- The Daniel & Marie Warenbauer Ferree family were French Huguenots.
- From the 16th to the 18th century, the name Huguenot was applied to members of the Protestant Reformed Church of France known as the French Calvinists.
- The Reformed Church was established in 1550 by John Calvin.
- The French Protestants referred to themselves as "reformees" rather than Huguenots. "Huguenot" was a disrespectful term; it later became an honor of which their descendants are proud.
- Under Francis I and Henry II, the Huguenots suffered severe persecution for their faith, however, they survived an attempt to exterminate them during the Massacre of St. Bartholomew in 1572, and the next thirty years of religious wars.
- In 1598, the Edict of Nantes granted them religious rights, but the edict was revoked in 1685, forcing thousands of Huguenots to flee.
The Edict of Nantes was issued on April 13, 1598, by Henry IV of France. At the time of the Edict, Henry was a Catholic king. He had been a Huguenot before ascending to the throne in 1589, but in order to become king he agreed to conform to the Roman Catholic church. The edict granted unheard of religious rights to the Huguenots by giving them equal civil rights with those of Catholics; accepted their marriage; gave them, under restrictions, permission to meet for worship and for consultations, and granted them cities for the secruity of their rights.

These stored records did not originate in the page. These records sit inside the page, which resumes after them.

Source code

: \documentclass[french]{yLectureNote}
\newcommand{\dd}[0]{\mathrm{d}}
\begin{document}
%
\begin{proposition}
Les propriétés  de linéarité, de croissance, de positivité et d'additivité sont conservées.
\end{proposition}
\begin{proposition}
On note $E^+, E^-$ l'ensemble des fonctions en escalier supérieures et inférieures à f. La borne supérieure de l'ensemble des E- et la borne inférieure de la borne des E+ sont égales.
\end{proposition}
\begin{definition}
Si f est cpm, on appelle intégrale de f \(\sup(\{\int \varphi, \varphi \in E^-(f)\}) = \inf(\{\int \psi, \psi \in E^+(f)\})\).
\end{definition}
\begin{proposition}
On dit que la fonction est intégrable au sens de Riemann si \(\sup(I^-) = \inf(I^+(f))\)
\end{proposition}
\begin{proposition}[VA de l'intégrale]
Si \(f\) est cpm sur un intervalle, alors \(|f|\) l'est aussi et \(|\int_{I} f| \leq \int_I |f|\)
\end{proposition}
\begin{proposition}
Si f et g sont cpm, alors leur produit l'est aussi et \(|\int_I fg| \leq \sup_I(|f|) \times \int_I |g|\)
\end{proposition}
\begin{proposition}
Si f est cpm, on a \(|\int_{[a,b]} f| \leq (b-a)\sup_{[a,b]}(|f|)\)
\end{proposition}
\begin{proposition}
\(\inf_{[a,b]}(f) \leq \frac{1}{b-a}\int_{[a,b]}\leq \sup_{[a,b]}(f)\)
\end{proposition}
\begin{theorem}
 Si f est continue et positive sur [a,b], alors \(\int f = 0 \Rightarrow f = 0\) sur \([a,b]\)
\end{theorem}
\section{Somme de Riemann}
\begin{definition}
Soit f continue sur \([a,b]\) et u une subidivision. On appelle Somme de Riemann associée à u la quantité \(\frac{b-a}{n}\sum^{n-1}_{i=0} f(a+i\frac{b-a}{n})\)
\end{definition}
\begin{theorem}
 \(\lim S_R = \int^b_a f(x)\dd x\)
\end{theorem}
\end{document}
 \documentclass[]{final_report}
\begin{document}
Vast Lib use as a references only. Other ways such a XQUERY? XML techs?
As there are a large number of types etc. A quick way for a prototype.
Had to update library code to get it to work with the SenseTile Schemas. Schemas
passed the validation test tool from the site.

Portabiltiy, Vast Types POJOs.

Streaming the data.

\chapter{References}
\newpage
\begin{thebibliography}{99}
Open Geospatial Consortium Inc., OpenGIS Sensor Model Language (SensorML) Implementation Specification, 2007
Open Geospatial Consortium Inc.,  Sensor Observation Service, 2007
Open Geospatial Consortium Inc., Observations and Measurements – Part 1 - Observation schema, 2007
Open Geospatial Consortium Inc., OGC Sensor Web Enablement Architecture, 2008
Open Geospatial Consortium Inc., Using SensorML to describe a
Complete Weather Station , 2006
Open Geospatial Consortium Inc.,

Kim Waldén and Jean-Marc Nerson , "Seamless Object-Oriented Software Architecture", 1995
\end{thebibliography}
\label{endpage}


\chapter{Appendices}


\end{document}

The Revocation of the Edict of Nantes was issued on October 22, 1685, by the French king, Louis XIV. He ranks as one of the most remarkable monarchs in history. He was capable of maintaining a strong kingdom because he never doubted his right to be king. He lived and ruled as a king should have and was determined that Catholicism was to be the only accepted religion for the French people. The Revocation of the Edict of Nantes forbid Huguenots to practice their religion and ordered destruction of their churches and closing of their schools.